▶ _Aim of the exercise_
Take each line in the entries below that holds "profile" and show it.

▶ _Collected data_
====

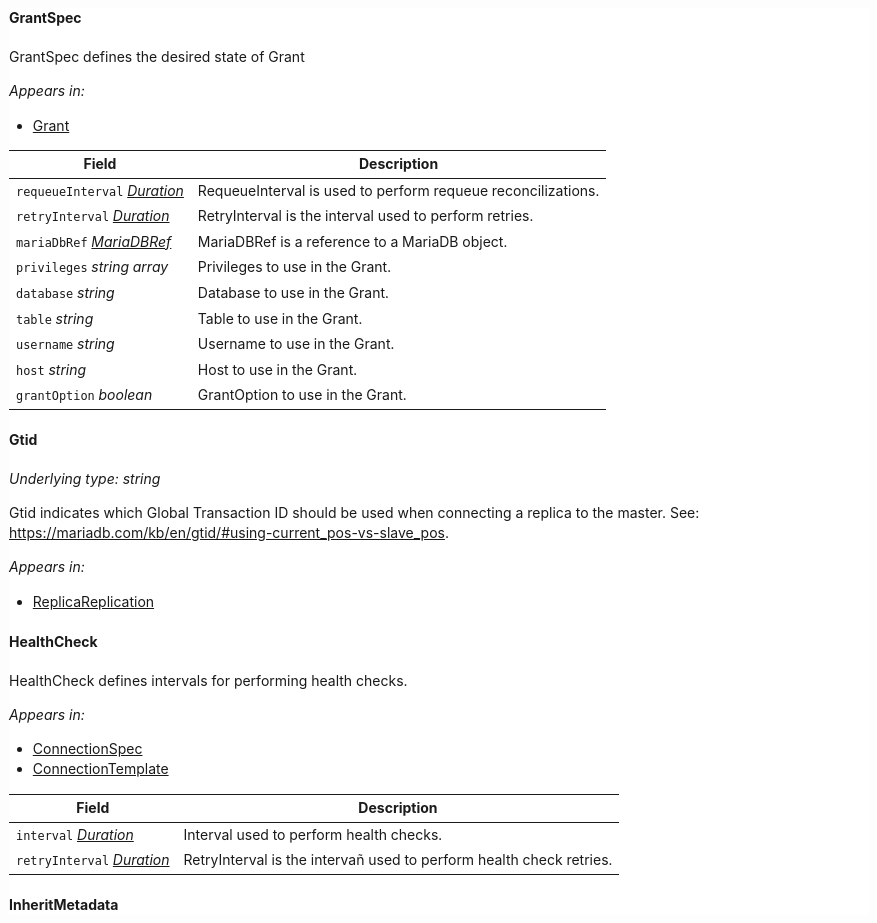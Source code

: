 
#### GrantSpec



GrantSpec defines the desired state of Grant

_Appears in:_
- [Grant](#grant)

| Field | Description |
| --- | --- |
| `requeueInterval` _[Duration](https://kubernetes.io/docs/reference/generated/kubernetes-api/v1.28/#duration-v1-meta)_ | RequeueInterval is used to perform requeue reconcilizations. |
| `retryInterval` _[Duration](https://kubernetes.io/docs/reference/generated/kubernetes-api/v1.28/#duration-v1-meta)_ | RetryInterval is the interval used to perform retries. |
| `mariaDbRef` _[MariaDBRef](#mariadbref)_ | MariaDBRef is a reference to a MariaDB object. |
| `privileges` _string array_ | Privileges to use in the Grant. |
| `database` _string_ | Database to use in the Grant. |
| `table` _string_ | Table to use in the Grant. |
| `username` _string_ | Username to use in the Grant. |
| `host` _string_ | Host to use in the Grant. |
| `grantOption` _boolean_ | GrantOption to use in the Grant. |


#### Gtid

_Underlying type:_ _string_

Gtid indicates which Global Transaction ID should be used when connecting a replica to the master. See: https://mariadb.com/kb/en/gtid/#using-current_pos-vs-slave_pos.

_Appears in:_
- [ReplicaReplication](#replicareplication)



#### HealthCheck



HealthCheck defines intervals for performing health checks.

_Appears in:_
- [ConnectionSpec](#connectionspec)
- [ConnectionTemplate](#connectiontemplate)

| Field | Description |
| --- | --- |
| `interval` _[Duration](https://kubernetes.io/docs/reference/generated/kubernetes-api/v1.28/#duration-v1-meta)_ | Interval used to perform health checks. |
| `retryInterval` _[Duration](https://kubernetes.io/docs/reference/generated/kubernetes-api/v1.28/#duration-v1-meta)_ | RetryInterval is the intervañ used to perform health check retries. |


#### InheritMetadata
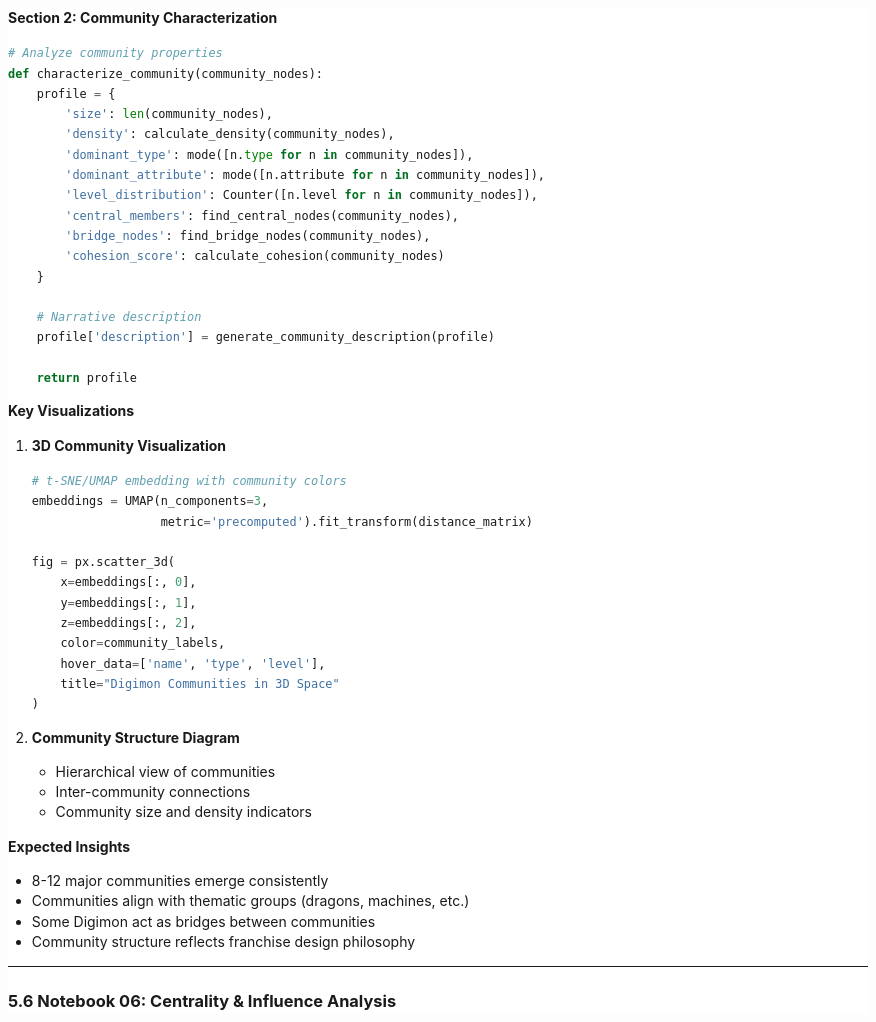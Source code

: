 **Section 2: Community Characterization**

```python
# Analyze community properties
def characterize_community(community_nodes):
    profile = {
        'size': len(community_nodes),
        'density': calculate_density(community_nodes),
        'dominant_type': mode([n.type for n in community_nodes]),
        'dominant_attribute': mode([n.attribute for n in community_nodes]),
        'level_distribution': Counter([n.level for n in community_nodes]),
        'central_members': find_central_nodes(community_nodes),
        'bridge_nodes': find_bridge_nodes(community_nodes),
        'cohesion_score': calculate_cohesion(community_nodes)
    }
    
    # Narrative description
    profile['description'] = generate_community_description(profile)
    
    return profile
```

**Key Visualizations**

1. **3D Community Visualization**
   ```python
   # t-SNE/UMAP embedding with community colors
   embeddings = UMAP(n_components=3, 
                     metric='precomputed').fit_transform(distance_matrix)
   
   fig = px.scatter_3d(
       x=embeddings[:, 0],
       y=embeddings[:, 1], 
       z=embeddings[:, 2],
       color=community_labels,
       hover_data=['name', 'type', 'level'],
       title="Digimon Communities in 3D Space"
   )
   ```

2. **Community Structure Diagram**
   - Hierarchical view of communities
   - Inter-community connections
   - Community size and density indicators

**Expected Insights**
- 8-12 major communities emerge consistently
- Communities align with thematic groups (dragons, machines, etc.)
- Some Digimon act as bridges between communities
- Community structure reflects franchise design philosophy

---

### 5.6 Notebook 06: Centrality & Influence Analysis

====

▶ _Response to the task_
    profile = {
    profile['description'] = generate_community_description(profile)
    return profile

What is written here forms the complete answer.